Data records
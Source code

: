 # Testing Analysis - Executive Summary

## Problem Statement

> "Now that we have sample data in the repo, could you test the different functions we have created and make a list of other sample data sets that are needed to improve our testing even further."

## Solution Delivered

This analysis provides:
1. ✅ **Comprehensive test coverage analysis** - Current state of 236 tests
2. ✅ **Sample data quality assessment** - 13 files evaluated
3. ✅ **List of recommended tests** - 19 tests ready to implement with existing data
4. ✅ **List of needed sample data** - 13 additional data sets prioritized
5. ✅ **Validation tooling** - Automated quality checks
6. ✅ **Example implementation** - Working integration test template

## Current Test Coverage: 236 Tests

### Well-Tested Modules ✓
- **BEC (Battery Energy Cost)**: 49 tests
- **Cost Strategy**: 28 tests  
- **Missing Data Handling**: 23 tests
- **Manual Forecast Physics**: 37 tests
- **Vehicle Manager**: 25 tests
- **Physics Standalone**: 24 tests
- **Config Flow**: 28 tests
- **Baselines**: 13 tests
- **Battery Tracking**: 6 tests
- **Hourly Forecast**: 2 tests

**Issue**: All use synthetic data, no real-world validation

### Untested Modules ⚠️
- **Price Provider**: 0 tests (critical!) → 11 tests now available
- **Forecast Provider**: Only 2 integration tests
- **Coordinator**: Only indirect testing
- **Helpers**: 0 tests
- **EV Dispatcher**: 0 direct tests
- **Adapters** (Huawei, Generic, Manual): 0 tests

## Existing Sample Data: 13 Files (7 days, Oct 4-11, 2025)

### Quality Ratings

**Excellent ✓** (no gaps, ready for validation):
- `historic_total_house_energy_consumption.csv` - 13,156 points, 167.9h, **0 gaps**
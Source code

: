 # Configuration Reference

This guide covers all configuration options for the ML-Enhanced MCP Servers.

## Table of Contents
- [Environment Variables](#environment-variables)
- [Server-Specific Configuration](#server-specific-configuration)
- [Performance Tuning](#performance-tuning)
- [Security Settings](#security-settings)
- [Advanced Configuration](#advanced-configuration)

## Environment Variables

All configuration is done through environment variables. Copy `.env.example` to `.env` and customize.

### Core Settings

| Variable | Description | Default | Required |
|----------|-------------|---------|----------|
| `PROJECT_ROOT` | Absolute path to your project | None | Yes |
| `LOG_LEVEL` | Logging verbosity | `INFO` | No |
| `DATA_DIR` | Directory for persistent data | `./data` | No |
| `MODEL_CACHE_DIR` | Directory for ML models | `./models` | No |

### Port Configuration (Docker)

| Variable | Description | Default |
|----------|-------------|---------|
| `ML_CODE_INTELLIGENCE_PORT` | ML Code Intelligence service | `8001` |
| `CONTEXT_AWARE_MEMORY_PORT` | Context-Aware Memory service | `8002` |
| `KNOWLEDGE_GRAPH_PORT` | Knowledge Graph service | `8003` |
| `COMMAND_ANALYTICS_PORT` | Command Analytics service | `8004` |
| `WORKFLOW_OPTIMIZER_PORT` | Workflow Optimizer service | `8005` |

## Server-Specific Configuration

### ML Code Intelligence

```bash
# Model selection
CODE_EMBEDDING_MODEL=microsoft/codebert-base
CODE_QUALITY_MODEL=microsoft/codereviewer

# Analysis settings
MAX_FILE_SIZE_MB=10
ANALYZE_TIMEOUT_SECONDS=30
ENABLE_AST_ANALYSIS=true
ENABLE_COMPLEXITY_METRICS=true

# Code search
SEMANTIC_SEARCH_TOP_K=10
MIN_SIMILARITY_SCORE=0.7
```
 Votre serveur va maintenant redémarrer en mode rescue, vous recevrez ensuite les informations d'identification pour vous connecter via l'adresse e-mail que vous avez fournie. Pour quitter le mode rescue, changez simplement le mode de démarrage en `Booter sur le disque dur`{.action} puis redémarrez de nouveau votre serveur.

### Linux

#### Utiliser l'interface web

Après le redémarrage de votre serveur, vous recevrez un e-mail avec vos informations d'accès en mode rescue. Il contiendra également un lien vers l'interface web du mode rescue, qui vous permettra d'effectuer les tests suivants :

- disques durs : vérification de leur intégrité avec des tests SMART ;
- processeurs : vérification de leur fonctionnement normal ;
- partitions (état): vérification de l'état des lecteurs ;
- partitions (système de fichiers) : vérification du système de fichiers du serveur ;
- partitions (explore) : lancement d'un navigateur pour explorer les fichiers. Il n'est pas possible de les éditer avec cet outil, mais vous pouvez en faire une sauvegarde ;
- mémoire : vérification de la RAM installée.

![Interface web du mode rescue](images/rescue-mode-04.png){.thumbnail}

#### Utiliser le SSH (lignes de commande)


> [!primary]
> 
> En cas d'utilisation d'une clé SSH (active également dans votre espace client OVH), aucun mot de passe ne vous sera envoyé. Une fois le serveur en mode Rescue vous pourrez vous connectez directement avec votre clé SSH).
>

▶ [EXERCISE OBJECTIVE] The required answer is the exact run of lines above starting at the line with "3. ✅ **List" and ending at the line with "- **Missing Data Handling**: 23 tests", with both ends present.

▶ [SOLUTION TO THIS TASK]
3. ✅ **List of recommended tests** - 19 tests ready to implement with existing data
4. ✅ **List of needed sample data** - 13 additional data sets prioritized
5. ✅ **Validation tooling** - Automated quality checks
6. ✅ **Example implementation** - Working integration test template

## Current Test Coverage: 236 Tests

### Well-Tested Modules ✓
- **BEC (Battery Energy Cost)**: 49 tests
- **Cost Strategy**: 28 tests  
- **Missing Data Handling**: 23 tests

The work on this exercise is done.